For several years in a row, Game of Thrones has been the most pirated TV-show. This year, when the final season aired, the interest was once again overwhelming.

While there have already been some numbers floating around, revealing that millions of people turned to pirate sites to watch the show, it wasn’t really clear what the broader impact was on the total piracy ecosystem.

There was some anecdotal evidence, with torrent site operators reporting massive boosts in traffic, but new data from MUSO now places the Game of Thrones numbers in a broader context.

When we reviewed global pirate site traffic data provided by MUSO this week, we noticed what at first appeared to be an unusual uptick. After more than a year of slowly declining visitor numbers, there was a sudden increase in April 2019, as can be seen below.

2019 global piracy web traffic, all categories (credit: MUSO)

Looking more closely, it turned out that this uptick was mostly related to video content. Other categories, including music piracy, were actually going down. While this seemed odd, the date of the sudden April spike provided a very likely explanation.

On April 14, the day of the Game of Thrones season premiere, the number of pirate site visits jumped drastically, up by roughly 45 million compared to a week earlier. This pattern returned with each subsequent episode, with the record being set after the third episode.

Overall, Game of Thrones appears to account for an initial uptick of roughly 8% in global traffic to pirate sites. That’s immense, to say the least. As mentioned before, this traffic boost wasn’t visible on other sites, such as stream-rippers, which are related to music piracy.

2019 global piracy web traffic to Stream-Rippers only (credit: MUSO)

Sites such as The Pirate Bay did notice a sharp increase in traffic though, as the graph below shows.

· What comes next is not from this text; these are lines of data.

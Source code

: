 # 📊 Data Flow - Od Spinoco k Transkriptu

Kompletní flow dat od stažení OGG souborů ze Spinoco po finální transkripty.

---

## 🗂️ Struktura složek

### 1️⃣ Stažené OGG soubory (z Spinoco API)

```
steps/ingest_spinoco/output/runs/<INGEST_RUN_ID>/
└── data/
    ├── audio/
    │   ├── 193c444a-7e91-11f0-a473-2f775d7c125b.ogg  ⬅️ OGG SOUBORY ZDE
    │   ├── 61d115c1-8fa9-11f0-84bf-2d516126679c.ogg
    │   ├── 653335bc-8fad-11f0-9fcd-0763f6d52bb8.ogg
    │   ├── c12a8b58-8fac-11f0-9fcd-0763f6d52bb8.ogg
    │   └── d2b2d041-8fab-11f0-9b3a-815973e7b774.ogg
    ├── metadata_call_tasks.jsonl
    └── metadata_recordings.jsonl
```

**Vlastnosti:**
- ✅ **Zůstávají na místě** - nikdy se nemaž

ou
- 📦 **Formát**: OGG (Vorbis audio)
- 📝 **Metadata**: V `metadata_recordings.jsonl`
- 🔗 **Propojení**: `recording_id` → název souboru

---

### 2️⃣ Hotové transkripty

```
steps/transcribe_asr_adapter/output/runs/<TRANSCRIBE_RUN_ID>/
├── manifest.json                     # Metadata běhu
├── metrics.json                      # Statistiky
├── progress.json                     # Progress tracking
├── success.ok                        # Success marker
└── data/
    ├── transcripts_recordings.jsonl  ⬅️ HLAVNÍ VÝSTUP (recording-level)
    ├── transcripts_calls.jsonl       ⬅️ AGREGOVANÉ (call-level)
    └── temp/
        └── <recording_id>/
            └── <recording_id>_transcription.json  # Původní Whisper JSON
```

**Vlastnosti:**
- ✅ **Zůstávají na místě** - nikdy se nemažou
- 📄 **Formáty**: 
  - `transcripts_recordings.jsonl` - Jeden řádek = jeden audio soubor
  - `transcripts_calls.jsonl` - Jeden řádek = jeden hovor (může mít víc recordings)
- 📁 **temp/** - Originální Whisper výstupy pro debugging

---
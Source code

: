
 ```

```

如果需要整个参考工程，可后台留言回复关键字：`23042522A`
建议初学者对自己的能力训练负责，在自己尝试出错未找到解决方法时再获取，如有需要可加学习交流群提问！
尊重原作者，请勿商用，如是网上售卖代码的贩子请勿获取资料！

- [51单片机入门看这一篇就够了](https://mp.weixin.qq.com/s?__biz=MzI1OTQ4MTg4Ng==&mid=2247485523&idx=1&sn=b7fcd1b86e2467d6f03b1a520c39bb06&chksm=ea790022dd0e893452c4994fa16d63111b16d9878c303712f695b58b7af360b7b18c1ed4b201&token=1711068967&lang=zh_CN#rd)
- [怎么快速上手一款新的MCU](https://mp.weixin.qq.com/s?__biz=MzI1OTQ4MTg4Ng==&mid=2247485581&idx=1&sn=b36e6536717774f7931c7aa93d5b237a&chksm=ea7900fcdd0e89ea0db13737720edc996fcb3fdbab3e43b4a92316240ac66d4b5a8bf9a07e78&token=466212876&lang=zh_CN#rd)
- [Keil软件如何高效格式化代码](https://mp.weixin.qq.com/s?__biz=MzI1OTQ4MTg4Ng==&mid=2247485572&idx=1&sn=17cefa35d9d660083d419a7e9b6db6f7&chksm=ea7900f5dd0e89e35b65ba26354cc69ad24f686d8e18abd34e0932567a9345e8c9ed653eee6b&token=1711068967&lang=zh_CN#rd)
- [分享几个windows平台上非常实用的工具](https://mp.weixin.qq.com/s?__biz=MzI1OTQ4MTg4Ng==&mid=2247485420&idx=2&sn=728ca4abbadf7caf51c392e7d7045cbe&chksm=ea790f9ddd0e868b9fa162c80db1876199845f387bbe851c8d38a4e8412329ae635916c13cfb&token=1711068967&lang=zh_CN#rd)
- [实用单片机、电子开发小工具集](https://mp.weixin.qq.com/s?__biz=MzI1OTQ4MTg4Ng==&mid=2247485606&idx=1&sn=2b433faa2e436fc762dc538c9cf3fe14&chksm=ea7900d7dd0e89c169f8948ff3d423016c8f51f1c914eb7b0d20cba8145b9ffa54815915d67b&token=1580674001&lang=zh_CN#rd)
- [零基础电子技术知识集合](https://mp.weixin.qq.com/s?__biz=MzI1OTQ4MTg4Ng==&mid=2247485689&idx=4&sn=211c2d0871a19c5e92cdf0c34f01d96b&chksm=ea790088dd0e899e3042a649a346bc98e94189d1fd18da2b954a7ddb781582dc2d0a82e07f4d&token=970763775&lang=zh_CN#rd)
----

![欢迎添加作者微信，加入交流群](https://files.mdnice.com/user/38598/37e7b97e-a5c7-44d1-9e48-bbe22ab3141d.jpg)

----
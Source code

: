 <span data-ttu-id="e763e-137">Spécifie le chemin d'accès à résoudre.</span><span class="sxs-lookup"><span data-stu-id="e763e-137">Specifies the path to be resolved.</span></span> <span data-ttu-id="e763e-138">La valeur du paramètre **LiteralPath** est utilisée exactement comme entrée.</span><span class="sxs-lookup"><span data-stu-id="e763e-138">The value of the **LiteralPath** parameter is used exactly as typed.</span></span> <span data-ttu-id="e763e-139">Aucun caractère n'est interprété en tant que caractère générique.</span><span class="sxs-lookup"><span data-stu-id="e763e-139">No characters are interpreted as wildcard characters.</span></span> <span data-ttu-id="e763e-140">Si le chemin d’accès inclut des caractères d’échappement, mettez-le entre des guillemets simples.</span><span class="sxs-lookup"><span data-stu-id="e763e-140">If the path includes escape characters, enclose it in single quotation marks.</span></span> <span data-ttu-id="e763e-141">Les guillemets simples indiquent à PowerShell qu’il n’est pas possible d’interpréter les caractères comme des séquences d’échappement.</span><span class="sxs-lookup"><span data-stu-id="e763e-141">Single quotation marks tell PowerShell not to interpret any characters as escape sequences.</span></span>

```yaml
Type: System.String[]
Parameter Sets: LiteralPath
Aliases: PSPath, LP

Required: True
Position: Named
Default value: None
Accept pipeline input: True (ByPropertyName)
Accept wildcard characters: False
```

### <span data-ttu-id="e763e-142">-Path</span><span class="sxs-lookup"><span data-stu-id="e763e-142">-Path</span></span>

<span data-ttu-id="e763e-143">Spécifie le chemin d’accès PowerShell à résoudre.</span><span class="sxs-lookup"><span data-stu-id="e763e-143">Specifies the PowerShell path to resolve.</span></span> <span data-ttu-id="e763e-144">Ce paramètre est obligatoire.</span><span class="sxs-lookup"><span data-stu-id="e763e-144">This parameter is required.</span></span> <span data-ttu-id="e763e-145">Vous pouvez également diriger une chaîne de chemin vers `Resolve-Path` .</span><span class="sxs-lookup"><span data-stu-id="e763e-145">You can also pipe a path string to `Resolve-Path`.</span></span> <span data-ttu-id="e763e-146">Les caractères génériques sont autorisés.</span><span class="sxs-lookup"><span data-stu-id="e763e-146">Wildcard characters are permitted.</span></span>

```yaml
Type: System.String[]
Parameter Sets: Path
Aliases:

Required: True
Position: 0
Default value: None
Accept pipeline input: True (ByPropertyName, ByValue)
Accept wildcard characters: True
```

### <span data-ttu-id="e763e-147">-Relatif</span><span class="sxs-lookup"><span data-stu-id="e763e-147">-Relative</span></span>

TPB traffic (credit: MUSO)

TorrentFreak spoke to Phil Taylor, an analyst at MUSO, who supports our findings and observed the Game of Thrones boost as well.

“The demand for piracy of Game of Thrones is unprecedented. The demand for GOT was so high that it visibly increased traffic for domains such as,” Taylor tells us.

“We will get a better view of overall traffic and trends for 2019 as the year progresses, however, the impact of Game of Thrones on overall traffic in April and May of 2019 is clear,” he adds.

Seeing the visible impact of a single title on overall yearly piracy data is rather unique. At TorrentFreak, we certainly haven’t seen it before. And now that Game of Thrones has come to an end, it’s doubtful we will again.